- EXERCISE AIM -
Reproduce the records without their pictures, keeping every word as it is.

- SUPPLIED ENTRIES -

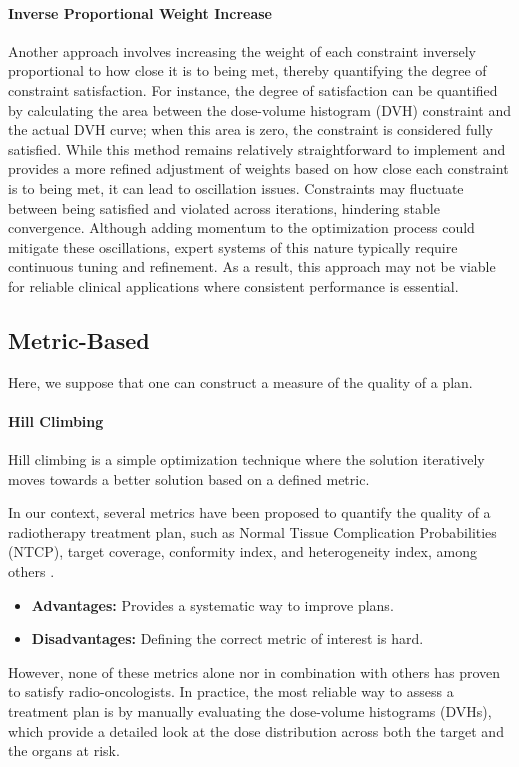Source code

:\paragraph{Inverse Proportional Weight Increase}
Another approach involves increasing the weight of each constraint inversely proportional to how close it is to being met, thereby quantifying the degree of constraint satisfaction.
For instance, the degree of satisfaction can be quantified by calculating the area between the dose-volume histogram (DVH) constraint and the actual DVH curve; when this area is zero, the constraint is considered fully satisfied.
While this method remains relatively straightforward to implement and provides a more refined adjustment of weights based on how close each constraint is to being met, it can lead to oscillation issues.
Constraints may fluctuate between being satisfied and violated across iterations, hindering stable convergence.
Although adding momentum to the optimization process could mitigate these oscillations, expert systems of this nature typically require continuous tuning and refinement.
As a result, this approach may not be viable for reliable clinical applications where consistent performance is essential.

\subsection{Metric-Based}
Here, we suppose that one can construct a measure of the quality of a plan.

\paragraph{Hill Climbing}
Hill climbing is a simple optimization technique where the solution iteratively moves towards a better solution based on a defined metric.

In our context, several metrics have been proposed to quantify the quality of a radiotherapy treatment plan, such as Normal Tissue Complication Probabilities (NTCP), target coverage, conformity index, and heterogeneity index, among others \cite{lyman_normal_1992,li_input_2022}\label{metrics}.
\begin{itemize}
	\item \textbf{Advantages:} Provides a systematic way to improve plans.
	\item \textbf{Disadvantages:} Defining the correct metric of interest is hard.
\end{itemize}
However, none of these metrics alone nor in combination with others has proven to satisfy radio-oncologists.
In practice, the most reliable way to assess a treatment plan is by manually evaluating the dose-volume histograms (DVHs), which provide a detailed look at the dose distribution across both the target and the organs at risk.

- SOLUTION BELOW -
Source code

:\paragraph{Inverse Proportional Weight Increase}
Another approach involves increasing the weight of each constraint inversely proportional to how close it is to being met, thereby quantifying the degree of constraint satisfaction.
For instance, the degree of satisfaction can be quantified by calculating the area between the dose-volume histogram (DVH) constraint and the actual DVH curve; when this area is zero, the constraint is considered fully satisfied.
While this method remains relatively straightforward to implement and provides a more refined adjustment of weights based on how close each constraint is to being met, it can lead to oscillation issues.
Constraints may fluctuate between being satisfied and violated across iterations, hindering stable convergence.
Although adding momentum to the optimization process could mitigate these oscillations, expert systems of this nature typically require continuous tuning and refinement.
As a result, this approach may not be viable for reliable clinical applications where consistent performance is essential.

\subsection{Metric-Based}
Here, we suppose that one can construct a measure of the quality of a plan.

\paragraph{Hill Climbing}
Hill climbing is a simple optimization technique where the solution iteratively moves towards a better solution based on a defined metric.

In our context, several metrics have been proposed to quantify the quality of a radiotherapy treatment plan, such as Normal Tissue Complication Probabilities (NTCP), target coverage, conformity index, and heterogeneity index, among others \cite{lyman_normal_1992,li_input_2022}\label{metrics}.
\begin{itemize}
	\item \textbf{Advantages:} Provides a systematic way to improve plans.
	\item \textbf{Disadvantages:} Defining the correct metric of interest is hard.
\end{itemize}
However, none of these metrics alone nor in combination with others has proven to satisfy radio-oncologists.
In practice, the most reliable way to assess a treatment plan is by manually evaluating the dose-volume histograms (DVHs), which provide a detailed look at the dose distribution across both the target and the organs at risk.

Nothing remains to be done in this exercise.